> **Problem to work on**
A line below contains "- 📊 Move Counter and Best Move Tracker", and a later one contains "- Calculates tile". Repeat both, with every line between them, exactly.

═════ Data under study ═════

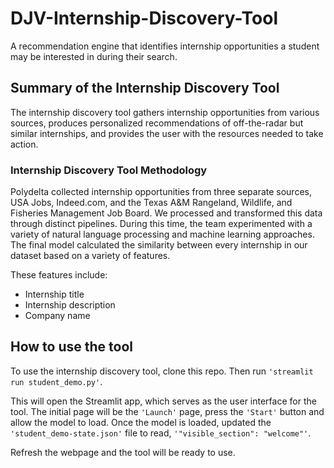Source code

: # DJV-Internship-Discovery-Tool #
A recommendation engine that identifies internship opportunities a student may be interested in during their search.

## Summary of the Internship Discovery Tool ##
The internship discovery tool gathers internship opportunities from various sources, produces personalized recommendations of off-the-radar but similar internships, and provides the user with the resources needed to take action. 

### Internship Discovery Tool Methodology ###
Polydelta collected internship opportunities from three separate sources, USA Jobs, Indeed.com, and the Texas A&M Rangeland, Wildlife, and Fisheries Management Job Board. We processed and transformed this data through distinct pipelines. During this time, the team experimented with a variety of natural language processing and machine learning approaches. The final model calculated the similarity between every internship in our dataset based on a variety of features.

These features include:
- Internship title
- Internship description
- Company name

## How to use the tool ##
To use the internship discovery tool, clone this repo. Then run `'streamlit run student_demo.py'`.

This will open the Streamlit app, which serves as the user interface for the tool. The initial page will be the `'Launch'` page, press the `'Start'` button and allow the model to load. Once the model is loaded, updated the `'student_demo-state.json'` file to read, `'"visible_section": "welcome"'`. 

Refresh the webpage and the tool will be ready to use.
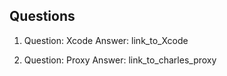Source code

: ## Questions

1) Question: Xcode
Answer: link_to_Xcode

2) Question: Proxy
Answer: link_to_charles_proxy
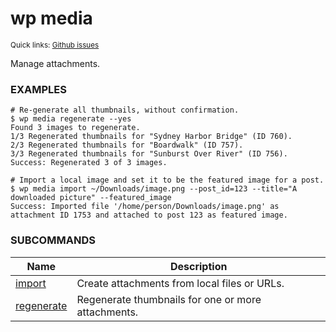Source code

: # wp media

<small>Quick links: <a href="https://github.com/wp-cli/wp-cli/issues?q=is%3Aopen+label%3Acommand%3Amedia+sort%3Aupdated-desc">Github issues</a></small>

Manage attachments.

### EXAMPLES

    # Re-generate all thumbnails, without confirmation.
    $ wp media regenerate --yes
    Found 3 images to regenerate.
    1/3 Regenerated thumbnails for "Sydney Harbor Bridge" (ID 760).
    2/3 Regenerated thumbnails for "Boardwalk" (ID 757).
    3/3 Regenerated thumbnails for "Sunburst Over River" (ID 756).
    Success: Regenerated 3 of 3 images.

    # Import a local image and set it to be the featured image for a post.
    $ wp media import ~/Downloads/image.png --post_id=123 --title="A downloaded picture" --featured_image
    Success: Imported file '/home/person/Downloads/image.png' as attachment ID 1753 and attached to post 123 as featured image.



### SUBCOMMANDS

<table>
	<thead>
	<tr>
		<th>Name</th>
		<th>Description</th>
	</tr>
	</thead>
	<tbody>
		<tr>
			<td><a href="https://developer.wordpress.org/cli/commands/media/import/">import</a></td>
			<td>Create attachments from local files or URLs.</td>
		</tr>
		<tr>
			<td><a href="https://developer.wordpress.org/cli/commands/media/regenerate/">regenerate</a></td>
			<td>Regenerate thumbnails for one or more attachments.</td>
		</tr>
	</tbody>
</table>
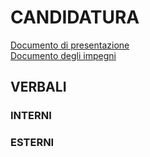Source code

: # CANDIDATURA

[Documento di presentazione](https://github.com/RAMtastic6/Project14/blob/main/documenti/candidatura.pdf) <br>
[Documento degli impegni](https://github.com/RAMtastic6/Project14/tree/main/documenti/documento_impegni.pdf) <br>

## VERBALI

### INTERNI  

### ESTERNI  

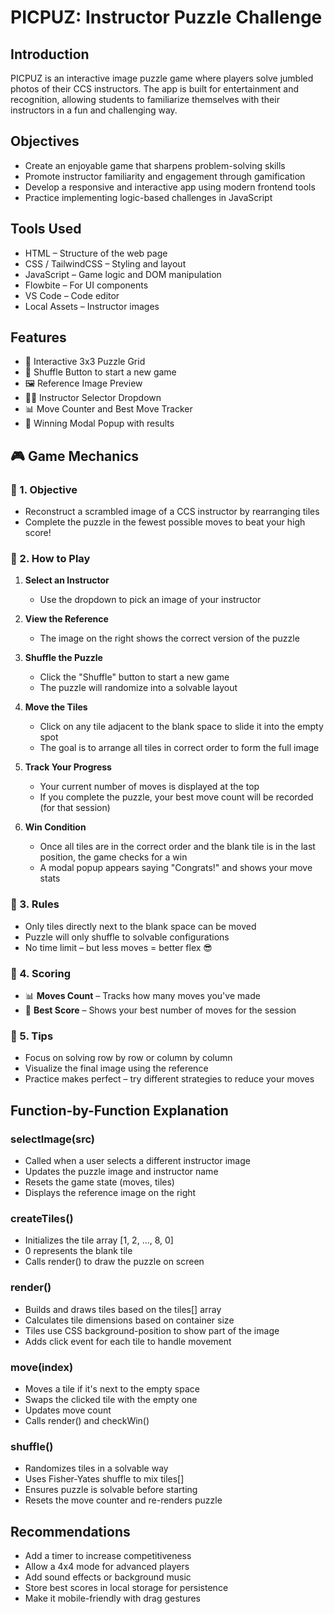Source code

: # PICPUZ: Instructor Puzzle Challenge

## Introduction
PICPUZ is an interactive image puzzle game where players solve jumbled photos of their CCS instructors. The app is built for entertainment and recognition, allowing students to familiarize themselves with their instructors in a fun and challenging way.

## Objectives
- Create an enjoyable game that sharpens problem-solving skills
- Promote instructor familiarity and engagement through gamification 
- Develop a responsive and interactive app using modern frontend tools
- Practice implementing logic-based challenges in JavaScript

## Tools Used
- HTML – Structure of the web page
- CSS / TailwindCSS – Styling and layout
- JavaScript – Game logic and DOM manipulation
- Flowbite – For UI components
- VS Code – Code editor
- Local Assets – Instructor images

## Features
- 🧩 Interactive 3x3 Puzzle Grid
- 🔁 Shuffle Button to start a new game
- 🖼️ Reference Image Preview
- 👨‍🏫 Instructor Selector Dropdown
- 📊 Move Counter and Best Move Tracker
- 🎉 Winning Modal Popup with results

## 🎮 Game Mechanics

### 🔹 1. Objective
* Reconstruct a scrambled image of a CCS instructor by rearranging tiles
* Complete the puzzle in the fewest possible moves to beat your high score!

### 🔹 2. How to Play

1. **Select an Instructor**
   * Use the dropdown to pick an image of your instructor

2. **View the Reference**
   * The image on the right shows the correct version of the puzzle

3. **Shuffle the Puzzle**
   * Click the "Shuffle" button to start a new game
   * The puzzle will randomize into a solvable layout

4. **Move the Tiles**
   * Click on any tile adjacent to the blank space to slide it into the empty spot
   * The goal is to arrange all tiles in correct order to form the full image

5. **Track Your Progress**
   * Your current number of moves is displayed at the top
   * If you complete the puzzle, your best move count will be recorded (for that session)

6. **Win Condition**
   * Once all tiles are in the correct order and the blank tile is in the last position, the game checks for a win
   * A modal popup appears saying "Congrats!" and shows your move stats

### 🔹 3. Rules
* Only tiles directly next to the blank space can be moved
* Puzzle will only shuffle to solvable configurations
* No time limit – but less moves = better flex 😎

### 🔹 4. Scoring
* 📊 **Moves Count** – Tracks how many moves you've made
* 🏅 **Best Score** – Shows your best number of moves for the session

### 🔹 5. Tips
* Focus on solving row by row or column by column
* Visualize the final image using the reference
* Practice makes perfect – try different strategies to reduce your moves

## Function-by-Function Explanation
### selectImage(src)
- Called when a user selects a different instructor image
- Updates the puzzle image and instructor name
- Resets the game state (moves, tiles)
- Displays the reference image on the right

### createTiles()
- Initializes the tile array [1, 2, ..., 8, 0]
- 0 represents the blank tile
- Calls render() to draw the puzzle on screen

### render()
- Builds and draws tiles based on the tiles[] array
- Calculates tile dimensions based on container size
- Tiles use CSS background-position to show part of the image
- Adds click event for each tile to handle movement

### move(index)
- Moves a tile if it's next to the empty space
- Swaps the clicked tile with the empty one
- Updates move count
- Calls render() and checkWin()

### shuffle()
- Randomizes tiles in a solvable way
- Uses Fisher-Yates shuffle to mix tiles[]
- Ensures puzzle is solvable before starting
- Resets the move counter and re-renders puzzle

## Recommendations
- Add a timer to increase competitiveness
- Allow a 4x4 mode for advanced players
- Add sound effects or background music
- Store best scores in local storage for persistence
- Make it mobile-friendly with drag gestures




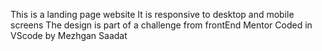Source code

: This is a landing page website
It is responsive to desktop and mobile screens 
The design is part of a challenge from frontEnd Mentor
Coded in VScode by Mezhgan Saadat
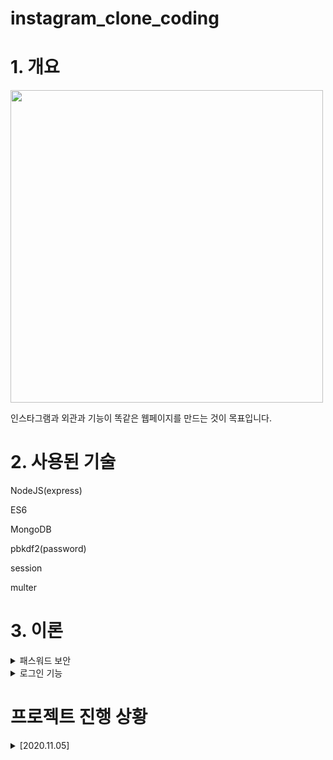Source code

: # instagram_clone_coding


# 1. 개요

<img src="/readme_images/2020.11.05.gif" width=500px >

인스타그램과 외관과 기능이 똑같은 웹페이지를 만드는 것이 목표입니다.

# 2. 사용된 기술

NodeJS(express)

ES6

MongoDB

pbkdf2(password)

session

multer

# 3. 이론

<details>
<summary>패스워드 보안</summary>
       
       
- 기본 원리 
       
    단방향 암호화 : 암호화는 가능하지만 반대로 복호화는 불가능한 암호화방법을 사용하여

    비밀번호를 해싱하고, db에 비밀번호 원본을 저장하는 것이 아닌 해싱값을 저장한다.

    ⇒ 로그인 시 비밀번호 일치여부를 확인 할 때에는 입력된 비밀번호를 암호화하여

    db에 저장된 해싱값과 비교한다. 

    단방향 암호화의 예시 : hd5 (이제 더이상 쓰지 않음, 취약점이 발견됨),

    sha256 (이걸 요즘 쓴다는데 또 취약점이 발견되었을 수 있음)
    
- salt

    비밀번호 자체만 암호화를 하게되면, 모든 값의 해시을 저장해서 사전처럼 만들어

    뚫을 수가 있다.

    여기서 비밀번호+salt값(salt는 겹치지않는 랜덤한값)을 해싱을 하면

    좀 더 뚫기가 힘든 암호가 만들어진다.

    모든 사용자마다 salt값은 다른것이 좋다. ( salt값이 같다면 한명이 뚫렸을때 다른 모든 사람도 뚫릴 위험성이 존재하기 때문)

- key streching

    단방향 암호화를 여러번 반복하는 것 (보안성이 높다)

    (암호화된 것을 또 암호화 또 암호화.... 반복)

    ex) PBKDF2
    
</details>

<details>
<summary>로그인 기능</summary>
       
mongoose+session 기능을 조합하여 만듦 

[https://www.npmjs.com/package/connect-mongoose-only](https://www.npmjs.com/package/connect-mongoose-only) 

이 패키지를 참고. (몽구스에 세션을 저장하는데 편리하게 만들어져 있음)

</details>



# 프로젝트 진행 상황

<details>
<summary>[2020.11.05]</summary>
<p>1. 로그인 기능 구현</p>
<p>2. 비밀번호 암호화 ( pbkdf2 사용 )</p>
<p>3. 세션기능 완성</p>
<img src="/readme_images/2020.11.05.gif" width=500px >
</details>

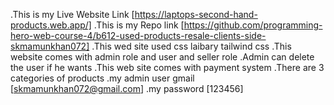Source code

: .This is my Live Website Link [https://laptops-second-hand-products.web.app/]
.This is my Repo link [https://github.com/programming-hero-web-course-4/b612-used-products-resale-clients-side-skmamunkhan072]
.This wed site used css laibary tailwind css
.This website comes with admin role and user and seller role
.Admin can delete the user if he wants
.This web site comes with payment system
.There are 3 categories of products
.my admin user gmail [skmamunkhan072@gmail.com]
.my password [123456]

═════

> **Output below**
- 📊 Move Counter and Best Move Tracker
- 🎉 Winning Modal Popup with results

## 🎮 Game Mechanics

### 🔹 1. Objective
* Reconstruct a scrambled image of a CCS instructor by rearranging tiles
* Complete the puzzle in the fewest possible moves to beat your high score!

### 🔹 2. How to Play

1. **Select an Instructor**
   * Use the dropdown to pick an image of your instructor

2. **View the Reference**
   * The image on the right shows the correct version of the puzzle

3. **Shuffle the Puzzle**
   * Click the "Shuffle" button to start a new game
   * The puzzle will randomize into a solvable layout

4. **Move the Tiles**
   * Click on any tile adjacent to the blank space to slide it into the empty spot
   * The goal is to arrange all tiles in correct order to form the full image

5. **Track Your Progress**
   * Your current number of moves is displayed at the top
   * If you complete the puzzle, your best move count will be recorded (for that session)

6. **Win Condition**
   * Once all tiles are in the correct order and the blank tile is in the last position, the game checks for a win
   * A modal popup appears saying "Congrats!" and shows your move stats

### 🔹 3. Rules
* Only tiles directly next to the blank space can be moved
* Puzzle will only shuffle to solvable configurations
* No time limit – but less moves = better flex 😎

### 🔹 4. Scoring
* 📊 **Moves Count** – Tracks how many moves you've made
* 🏅 **Best Score** – Shows your best number of moves for the session

### 🔹 5. Tips
* Focus on solving row by row or column by column
* Visualize the final image using the reference
* Practice makes perfect – try different strategies to reduce your moves

## Function-by-Function Explanation
### selectImage(src)
- Called when a user selects a different instructor image
- Updates the puzzle image and instructor name
- Resets the game state (moves, tiles)
- Displays the reference image on the right

### createTiles()
- Initializes the tile array [1, 2, ..., 8, 0]
- 0 represents the blank tile
- Calls render() to draw the puzzle on screen

### render()
- Builds and draws tiles based on the tiles[] array
- Calculates tile dimensions based on container size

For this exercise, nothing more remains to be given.